[WHAT YOU ARE ASKED TO DO] Return the exact lines spanning from the line with "而 **相对位置编码** 则是希望" through the last line of the entries, boundaries included, and no others.

Stored data
= Beginning of Section =
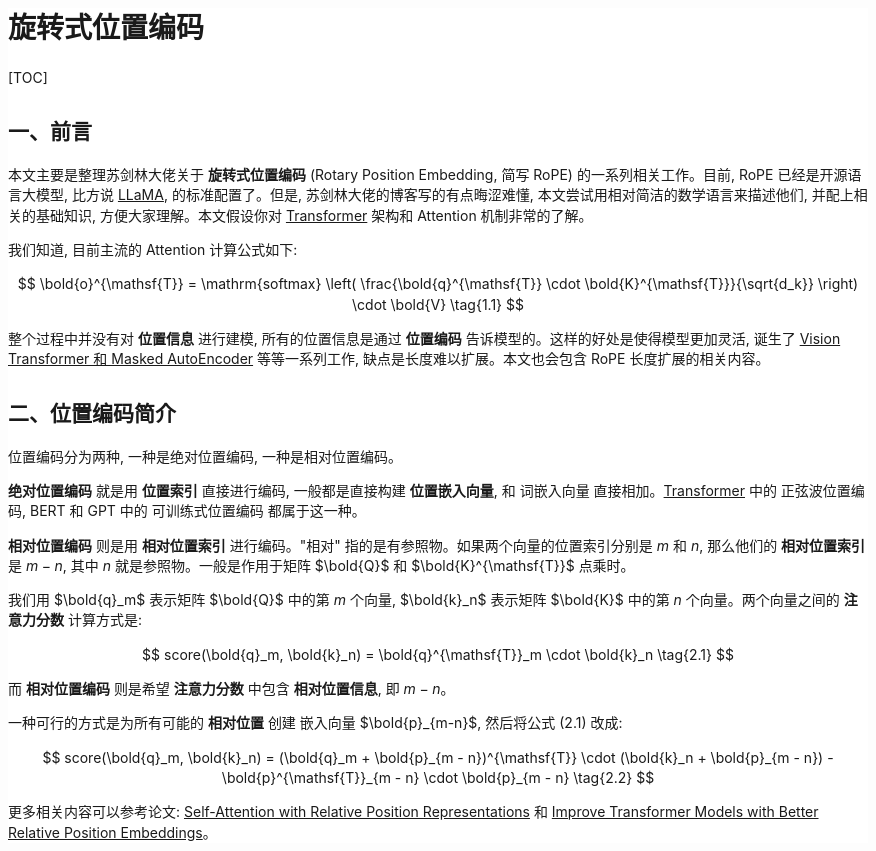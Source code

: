 
# 旋转式位置编码

[TOC]

## 一、前言

本文主要是整理苏剑林大佬关于 **旋转式位置编码** (Rotary Position Embedding, 简写 RoPE) 的一系列相关工作。目前, RoPE 已经是开源语言大模型, 比方说 [LLaMA](https://arxiv.org/abs/2302.13971), 的标准配置了。但是, 苏剑林大佬的博客写的有点晦涩难懂, 本文尝试用相对简洁的数学语言来描述他们, 并配上相关的基础知识, 方便大家理解。本文假设你对 [Transformer](https://arxiv.org/abs/1706.03762) 架构和 Attention 机制非常的了解。

我们知道, 目前主流的 Attention 计算公式如下:

$$
\bold{o}^{\mathsf{T}} = \mathrm{softmax} \left(
    \frac{\bold{q}^{\mathsf{T}} \cdot \bold{K}^{\mathsf{T}}}{\sqrt{d_k}}
\right) \cdot \bold{V}
\tag{1.1}
$$

整个过程中并没有对 **位置信息** 进行建模, 所有的位置信息是通过 **位置编码** 告诉模型的。这样的好处是使得模型更加灵活, 诞生了 [Vision Transformer 和 Masked AutoEncoder](https://zhuanlan.zhihu.com/p/660058466) 等等一系列工作, 缺点是长度难以扩展。本文也会包含 RoPE 长度扩展的相关内容。

## 二、位置编码简介

位置编码分为两种, 一种是绝对位置编码, 一种是相对位置编码。

**绝对位置编码** 就是用 **位置索引** 直接进行编码, 一般都是直接构建 **位置嵌入向量**, 和 词嵌入向量 直接相加。[Transformer](https://arxiv.org/abs/1706.03762) 中的 正弦波位置编码, BERT 和 GPT 中的 可训练式位置编码 都属于这一种。

**相对位置编码** 则是用 **相对位置索引** 进行编码。"相对" 指的是有参照物。如果两个向量的位置索引分别是 $m$ 和 $n$, 那么他们的 **相对位置索引** 是 $m - n$, 其中 $n$ 就是参照物。一般是作用于矩阵 $\bold{Q}$ 和 $\bold{K}^{\mathsf{T}}$ 点乘时。

我们用 $\bold{q}_m$ 表示矩阵 $\bold{Q}$ 中的第 $m$ 个向量, $\bold{k}_n$ 表示矩阵 $\bold{K}$ 中的第 $n$ 个向量。两个向量之间的 **注意力分数** 计算方式是:

$$
score(\bold{q}_m, \bold{k}_n) = \bold{q}^{\mathsf{T}}_m \cdot \bold{k}_n \tag{2.1}
$$

而 **相对位置编码** 则是希望 **注意力分数** 中包含 **相对位置信息**, 即 $m - n$。

一种可行的方式是为所有可能的 **相对位置** 创建 嵌入向量 $\bold{p}_{m-n}$, 然后将公式 $(2.1)$ 改成:

$$
score(\bold{q}_m, \bold{k}_n) =
(\bold{q}_m + \bold{p}_{m - n})^{\mathsf{T}} \cdot (\bold{k}_n + \bold{p}_{m - n}) -
\bold{p}^{\mathsf{T}}_{m - n} \cdot \bold{p}_{m - n}
\tag{2.2}
$$

更多相关内容可以参考论文: [Self-Attention with Relative Position Representations](https://arxiv.org/abs/1803.02155) 和 [Improve Transformer Models with Better Relative Position Embeddings](https://arxiv.org/abs/2009.13658)。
= End of Section =
[REPLY TO THE EXERCISE]
而 **相对位置编码** 则是希望 **注意力分数** 中包含 **相对位置信息**, 即 $m - n$。

一种可行的方式是为所有可能的 **相对位置** 创建 嵌入向量 $\bold{p}_{m-n}$, 然后将公式 $(2.1)$ 改成:

$$
score(\bold{q}_m, \bold{k}_n) =
(\bold{q}_m + \bold{p}_{m - n})^{\mathsf{T}} \cdot (\bold{k}_n + \bold{p}_{m - n}) -
\bold{p}^{\mathsf{T}}_{m - n} \cdot \bold{p}_{m - n}
\tag{2.2}
$$

更多相关内容可以参考论文: [Self-Attention with Relative Position Representations](https://arxiv.org/abs/1803.02155) 和 [Improve Transformer Models with Better Relative Position Embeddings](https://arxiv.org/abs/2009.13658)。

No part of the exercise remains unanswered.